I managed to fix my AHCI driver (I was using the wrong types) and now it can successfully read data (I think, anyway). It at least doesn't hang, though the way I do reading is a bit weird and I'm definitely going to see about reworking that sometime. Right now I'm trying to just make it possible for my AHCI driver to read data and find the boot signature (My repository has a couple bootable qemu images). My code is, as always, available at https://github.com/ethindp/kernel (that includes my two bootable images -- pi.vfd and linux-0.2.img -- as well as a blank disk, disk.img). When I run my OS, it prints out the first 512 bytes it reads from the disk. For linux-0.2.img, I get bytes like [35, 0, 0, 0, 0, 0, 0, 0, 99, 72, 0, 0, 99, 72, 0, 0, 0, 0, 0, 0, 0, 0, ...] (yes, that's in base 10). For pi.vfd I get the same thing, so clearly I'm not reading the disk properly. I'm ust confused on exactly where I'm going wrong.
I've tried a pointer to 0x1000 and then using an offset from that to read the data, I've tried reading data from a pointer and then into a slice (array)... I'm right now not sure what to try next or what's causing the problem.
Would someone mind poking through my (arguably messy) code to help me track down this problem?

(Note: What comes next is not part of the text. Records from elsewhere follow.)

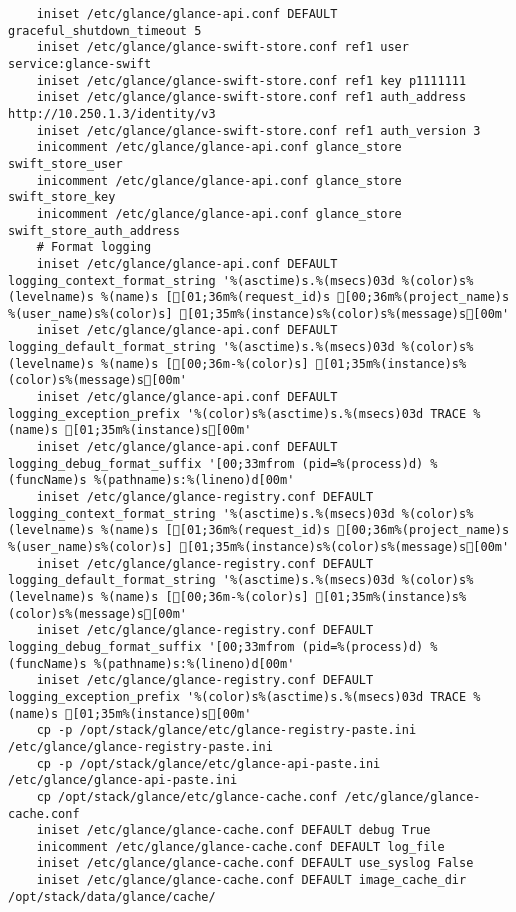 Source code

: \documentclass[a4paper,left=1.5cm,right=1.5cm,11pt]{article}
\begin{document}
\begin{lstlisting}
    iniset /etc/glance/glance-api.conf DEFAULT graceful_shutdown_timeout 5
	iniset /etc/glance/glance-swift-store.conf ref1 user service:glance-swift
    iniset /etc/glance/glance-swift-store.conf ref1 key p1111111
	iniset /etc/glance/glance-swift-store.conf ref1 auth_address http://10.250.1.3/identity/v3
    iniset /etc/glance/glance-swift-store.conf ref1 auth_version 3
    inicomment /etc/glance/glance-api.conf glance_store swift_store_user
    inicomment /etc/glance/glance-api.conf glance_store swift_store_key
    inicomment /etc/glance/glance-api.conf glance_store swift_store_auth_address
	# Format logging
	iniset /etc/glance/glance-api.conf DEFAULT logging_context_format_string '%(asctime)s.%(msecs)03d %(color)s%(levelname)s %(name)s [[01;36m%(request_id)s [00;36m%(project_name)s %(user_name)s%(color)s] [01;35m%(instance)s%(color)s%(message)s[00m'
    iniset /etc/glance/glance-api.conf DEFAULT logging_default_format_string '%(asctime)s.%(msecs)03d %(color)s%(levelname)s %(name)s [[00;36m-%(color)s] [01;35m%(instance)s%(color)s%(message)s[00m'
	iniset /etc/glance/glance-api.conf DEFAULT logging_exception_prefix '%(color)s%(asctime)s.%(msecs)03d TRACE %(name)s [01;35m%(instance)s[00m'
	iniset /etc/glance/glance-api.conf DEFAULT logging_debug_format_suffix '[00;33mfrom (pid=%(process)d) %(funcName)s %(pathname)s:%(lineno)d[00m'
	iniset /etc/glance/glance-registry.conf DEFAULT logging_context_format_string '%(asctime)s.%(msecs)03d %(color)s%(levelname)s %(name)s [[01;36m%(request_id)s [00;36m%(project_name)s %(user_name)s%(color)s] [01;35m%(instance)s%(color)s%(message)s[00m'
    iniset /etc/glance/glance-registry.conf DEFAULT logging_default_format_string '%(asctime)s.%(msecs)03d %(color)s%(levelname)s %(name)s [[00;36m-%(color)s] [01;35m%(instance)s%(color)s%(message)s[00m'
	iniset /etc/glance/glance-registry.conf DEFAULT logging_debug_format_suffix '[00;33mfrom (pid=%(process)d) %(funcName)s %(pathname)s:%(lineno)d[00m'
	iniset /etc/glance/glance-registry.conf DEFAULT logging_exception_prefix '%(color)s%(asctime)s.%(msecs)03d TRACE %(name)s [01;35m%(instance)s[00m'
	cp -p /opt/stack/glance/etc/glance-registry-paste.ini /etc/glance/glance-registry-paste.ini
    cp -p /opt/stack/glance/etc/glance-api-paste.ini /etc/glance/glance-api-paste.ini
    cp /opt/stack/glance/etc/glance-cache.conf /etc/glance/glance-cache.conf
    iniset /etc/glance/glance-cache.conf DEFAULT debug True
    inicomment /etc/glance/glance-cache.conf DEFAULT log_file
    iniset /etc/glance/glance-cache.conf DEFAULT use_syslog False
    iniset /etc/glance/glance-cache.conf DEFAULT image_cache_dir /opt/stack/data/glance/cache/

\end{lstlisting}
\end{document}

AHCI driver failing to read data from disk
Re: AHCI driver failing to read data from disk
I tried building and running your code, but it hangs before it gets to the disk reading code.
There's a lot of code involved and, as you say, it's not exactly clear so I don't think I can spend more time on it.

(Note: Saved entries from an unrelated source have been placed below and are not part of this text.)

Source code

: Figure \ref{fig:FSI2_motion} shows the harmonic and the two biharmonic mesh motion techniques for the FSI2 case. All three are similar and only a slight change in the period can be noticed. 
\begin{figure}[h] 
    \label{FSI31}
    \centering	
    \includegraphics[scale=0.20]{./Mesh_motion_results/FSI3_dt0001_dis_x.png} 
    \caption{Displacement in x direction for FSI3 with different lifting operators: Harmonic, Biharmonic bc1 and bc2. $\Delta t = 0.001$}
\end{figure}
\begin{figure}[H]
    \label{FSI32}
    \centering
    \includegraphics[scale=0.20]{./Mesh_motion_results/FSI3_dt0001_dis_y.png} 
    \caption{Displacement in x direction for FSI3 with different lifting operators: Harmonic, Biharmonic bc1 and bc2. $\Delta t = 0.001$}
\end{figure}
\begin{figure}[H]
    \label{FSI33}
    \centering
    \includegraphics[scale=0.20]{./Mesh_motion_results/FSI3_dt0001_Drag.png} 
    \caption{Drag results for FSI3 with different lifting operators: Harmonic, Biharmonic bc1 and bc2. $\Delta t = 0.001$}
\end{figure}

What I would suggest is that you single-step through the relevant part of your code using gdb. If you examine the variables/buffers it should be obvious at which point the code is going wrong. It should be a good debugging exercise.
There's a lot of code involved and, as you say, it's not exactly clear so I don't think I can spend more time on it.

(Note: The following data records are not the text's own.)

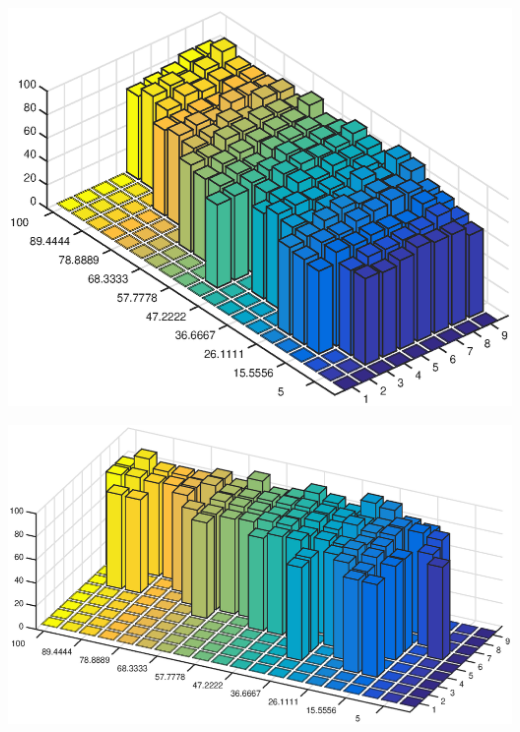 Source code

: 	\begin{center}
	\begin{minipage}[t]{\linewidth}
	\center
	{
	\includegraphics[width=\MyFactor\textwidth]{Img/c4/pca70} 
		\captionsetup{justification=centering}
	}
	\end{minipage}
	\medskip
	\end{center}
	
	\begin{center}
	\begin{minipage}[t]{\linewidth}
	\center
	{
	\includegraphics[width=\MyFactor\textwidth]{Img/c4/pca80} 
		\captionsetup{justification=centering}
	}
	\end{minipage}
	\medskip
	\end{center}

What I would suggest is that you single-step through the relevant part of your code using gdb. If you examine the variables/buffers it should be obvious at which point the code is going wrong. It should be a good debugging exercise.
Re: AHCI driver failing to read data from disk
Yeah, I was trying to get SMBIOS code to function (sort of, at least) since AHCI didn't work. If GDB will *actually* work this time (my OS -- as well as QEMU -- usually just ignores breakpoints, hardware or software, even with -s and -S) then I'll be able to figure it out. I'll remove SMBIOS for now . Sorry about that.
Update: GDB decided to play nice this time.
First, PI is set to 63 (bits 0-5 are set). Good thus far.
But when the port is retrieved, I think, is where things really start to go wrong. I don't know if this is correct or not, but this is what my first port looks like from GDB's perspective:
It all goes well until I get to ata_read. Within that function I clone the buffer address and turn it into a pointer. According to gDB, its now 0x10000200dbe. (Strangely its back to 0x1000 later on.)
I've just tried reading the memory on 4K boundaries, but that doesn't work (I get differing results compared to what I was getting before, but still no indication that the disk is bootable). I'll keep hacking at it.
Update: GDB decided to play nice this time.
First, PI is set to 63 (bits 0-5 are set). Good thus far.
But when the port is retrieved, I think, is where things really start to go wrong. I don't know if this is correct or not, but this is what my first port looks like from GDB's perspective:
Code: Select all
$11 = kernel::drivers::storage::ahci::internal::HbaPort {clb: 0x7fdfc00, clbu: 0x0, fb: 0x7fdfb00, fbu: 0x0, is: 0x0, ie: 0x0, cmd: 0xc017, rsv0: 0x0, tfd: 0x50, sig: 0x101, ssts: 0x113, sctl: 0x0, serr: 0x0, sact: 0x0, ci: 0x0, sntf: 0x0, fbs: 0x0, rsv1: [0x0 <repeats 11 times>], vendor: [0x0, 0x0, 0x0, 0x0]}
I've just tried reading the memory on 4K boundaries, but that doesn't work (I get differing results compared to what I was getting before, but still no indication that the disk is bootable). I'll keep hacking at it.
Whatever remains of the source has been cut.